Conrad Swanson and The Denver Post are to be commended for the in-depth article on the proposed San Luis Valley-to-Douglas County pipeline. This is but one of a series of misguided schemes to take water out of the valley.

Careful water management in the San Luis Valley has a long history starting with the development of communal “acequias” in the 1860s. Much of the water in the aquifers has been derived over geologic time, and pumping from them is essentially “mining” the water. Renewable water resources are limited and many irrigators have already voluntarily cut back.

Water is vital to maintaining the economy and culture of the valley. However, the issue goes far beyond the valley. If you enjoy visiting the Great Sand Dunes, seeing the sandhill crane migration and other wildlife, or appreciate the diverse culture of the valley, you have a stake in the outcome of this battle.

Many entities (including Denver Water) have documented that growth can occur while overall water use declines through the implementation of water conservation programs. The time is long overdue for everyone to recognize that our water resources are limited, that climate change only exacerbates the challenges, and therefore we must use water efficiently.

I hope The Post will continue to cover this proposed water-grab. Not only is the issue important in itself, but it documents that local journalism still survives!

Gene Reetz, Denver

The issue here is broader than this ill-conceived scheme. The big issue is growth and how short-sighted developers, and certain public officials, fail to consider that unchecked growth based on consumption of finite resources is not sustainable. Take a drive around the metro area, and in just about every direction you will see increasing concentrations of people. Growth in itself is not a bad thing. But when little thought is given to its consequences, all of us pay — in the form of higher taxes, fewer services, and a lower quality of life.

With reference to my agricultural heritage, and career, when a farmer runs low on irrigation water, he/she does not add more land. He/she cuts back on what has been irrigated. How can any rational person contend that the result should be different in the urban context? Further, while agriculture is focused on water conservation, there is appalling water waste throughout the metro area. I suggest that all of us need to look in the mirror and ask ourselves what we can do to conserve water.

Enough of these foolish schemes! Have we not learned lessons from history? Sustainability does not square with overuse of a finite resource.

Ben Palen, Denver

Fighting fentanyl requires focus on our southern border

Re: “Crack down on fentanyl to save lives,” Feb. 27 commentary

Doug Friednash brought up several important issues, including the reduced penalties for possession and more funding for prevention and treatment. He also comments, “Colorado needs an all hands on the deck response.” However not one mention of the porous borders that allow the drug cartels unrestricted access with their deadly products.

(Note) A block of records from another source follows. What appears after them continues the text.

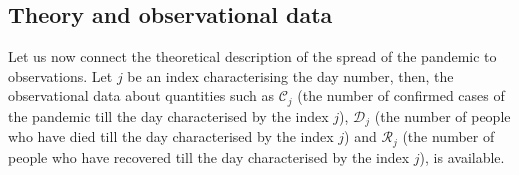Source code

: \documentclass[aps,prd,10pt,twocolumn,nofootinbib]{revtex4-2}
\begin{document}
\subsection{Theory and observational data}
\label{sec:theory_obs}

Let us now connect the theoretical description of the spread of the pandemic to observations.
Let $j$ be an index characterising the day number, then, the observational data about quantities such as 
$\mathscr{C}_j$ (the number of confirmed cases of the pandemic till the day characterised by the index $j$), 
$\mathscr{D}_j$ (the number of people who have died till the day characterised by the index $j$) and $\mathscr{R}_j$ (the number of people who have recovered till the day characterised by the index $j$), is available. 
\end{document}
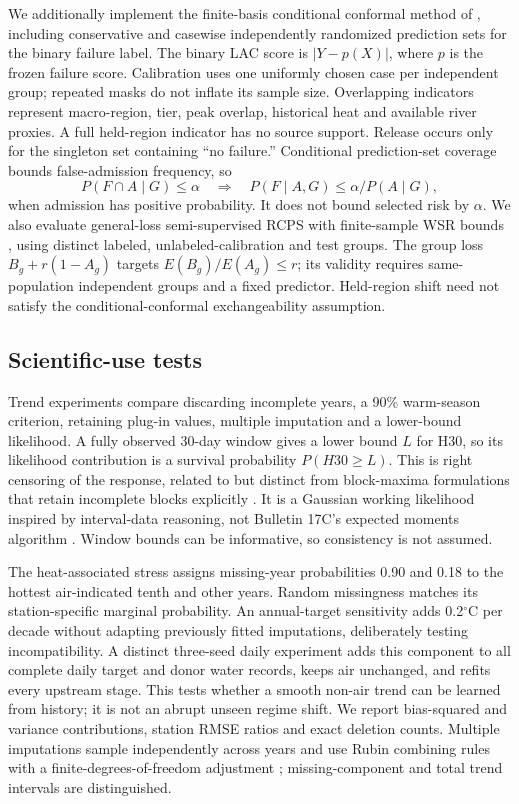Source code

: \documentclass[draft,linenumbers]{agujournal2025}
\begin{document}
We additionally implement the finite-basis conditional conformal method of , including conservative and casewise independently randomized prediction sets for the binary failure label. The binary LAC score is $|Y-p(X)|$, where $p$ is the frozen failure score. Calibration uses one uniformly chosen case per independent group; repeated masks do not inflate its sample size. Overlapping indicators represent macro-region, tier, peak overlap, historical heat and available river proxies. A full held-region indicator has no source support. Release occurs only for the singleton set containing ``no failure.'' Conditional prediction-set coverage bounds false-admission frequency, so
\[
 P(F\cap A\mid G)\leq\alpha
 \quad\Longrightarrow\quad
 P(F\mid A,G)\leq\alpha/P(A\mid G),
\]
when admission has positive probability. It does not bound selected risk by $\alpha$. We also evaluate general-loss semi-supervised RCPS with finite-sample WSR bounds \cite{einbinder2025semi}, using distinct labeled, unlabeled-calibration and test groups. The group loss $B_g+r(1-A_g)$ targets $E(B_g)/E(A_g)\leq r$; its validity requires same-population independent groups and a fixed predictor. Held-region shift need not satisfy the conditional-conformal exchangeability assumption.

\subsection{Scientific-use tests}
Trend experiments compare discarding incomplete years, a 90\% warm-season criterion, retaining plug-in values, multiple imputation and a lower-bound likelihood. A fully observed 30-day window gives a lower bound $L$ for H30, so its likelihood contribution is a survival probability $P(H30\geq L)$. This is right censoring of the response, related to but distinct from block-maxima formulations that retain incomplete blocks explicitly \cite{simpson2026}. It is a Gaussian working likelihood inspired by interval-data reasoning, not Bulletin 17C's expected moments algorithm \cite{england2019}. Window bounds can be informative, so consistency is not assumed.

The heat-associated stress assigns missing-year probabilities 0.90 and 0.18 to the hottest air-indicated tenth and other years. Random missingness matches its station-specific marginal probability. An annual-target sensitivity adds 0.2$^{\circ}$C per decade without adapting previously fitted imputations, deliberately testing incompatibility. A distinct three-seed daily experiment adds this component to all complete daily target and donor water records, keeps air unchanged, and refits every upstream stage. This tests whether a smooth non-air trend can be learned from history; it is not an abrupt unseen regime shift. We report bias-squared and variance contributions, station RMSE ratios and exact deletion counts. Multiple imputations sample independently across years and use Rubin combining rules with a finite-degrees-of-freedom adjustment \cite{rubin1987,barnard1999,vanbuuren2018}; missing-component and total trend intervals are distinguished.
\end{document}
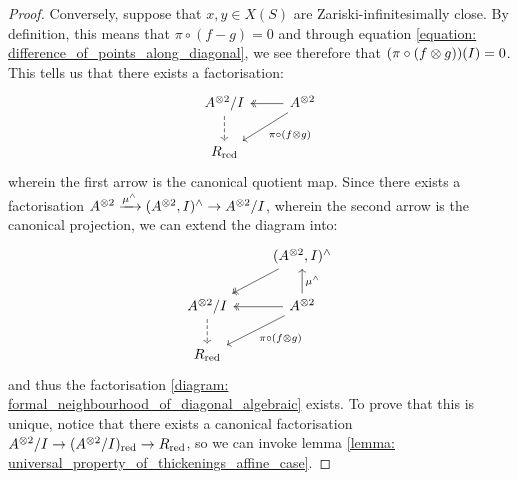 \begin{proof}
                Conversely, suppose that $x, y \in X(S)$ are Zariski-infinitesimally close. By definition, this means that $\pi \circ (f - g) = 0$ and through equation \eqref{equation: difference_of_points_along_diagonal}, we see therefore that $(\pi \circ (f \tensor g))(I) = 0$. This tells us that there exists a factorisation:
                    $$
                        \begin{tikzcd}
                    	{A^{\tensor 2}/I} & {A^{\tensor 2}} \\
                    	{R_{\red}}
                    	\arrow[dashed, from=1-1, to=2-1]
                    	\arrow[two heads, from=1-2, to=1-1]
                    	\arrow["{\pi \circ (f \tensor g)}", from=1-2, to=2-1]
                        \end{tikzcd}
                    $$
                wherein the first arrow is the canonical quotient map. Since there exists a factorisation $A^{\tensor 2} \xrightarrow[]{\mu^{\wedge}} (A^{\tensor 2}, I)^{\wedge} \to A^{\tensor 2}/I$, wherein the second arrow is the canonical projection, we can extend the diagram into:
                    $$
                        \begin{tikzcd}
                    	& {(A^{\tensor 2}, I)^{\wedge}} \\
                    	{A^{\tensor 2}/I} & {A^{\tensor 2}} \\
                    	{R_{\red}}
                    	\arrow[two heads, from=1-2, to=2-1]
                    	\arrow[dashed, from=2-1, to=3-1]
                    	\arrow["{\mu^{\wedge}}"', from=2-2, to=1-2]
                    	\arrow[two heads, from=2-2, to=2-1]
                    	\arrow["{\pi \circ (f \tensor g)}", from=2-2, to=3-1]
                        \end{tikzcd}
                    $$
                and thus the factorisation \eqref{diagram: formal_neighbourhood_of_diagonal_algebraic} exists. To prove that this is unique, notice that there exists a canonical factorisation $A^{\tensor 2}/I \to (A^{\tensor 2}/I)_{\red} \to R_{\red}$, so we can invoke lemma \ref{lemma: universal_property_of_thickenings_affine_case}.
            \end{proof}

Columnists on the left seem to be uncomfortable facing the reality of what must be done to curb the tragic deaths of so many people.

Thomas Hertner, Lakewood

The first thing to do about fentanyl and to save lives is get rid of Democratic legislators. The biggest issue and drug distribution to start with are the “superhighway” of fentanyl, our open southern border, President Joe Biden, and blue state governors and mayors.

The Democrats in Colorado will not do or say anything until the Democratic Party in Washington gives blue states some directives or talking points. All is quiet. If blue states do anything on their own initiative to protect their children and tax-paying citizens, they will have to publicly address the border, drug cartels and distribution. This would be a direct slap in the face of President Biden and his anti-Trump wall-policy elimination.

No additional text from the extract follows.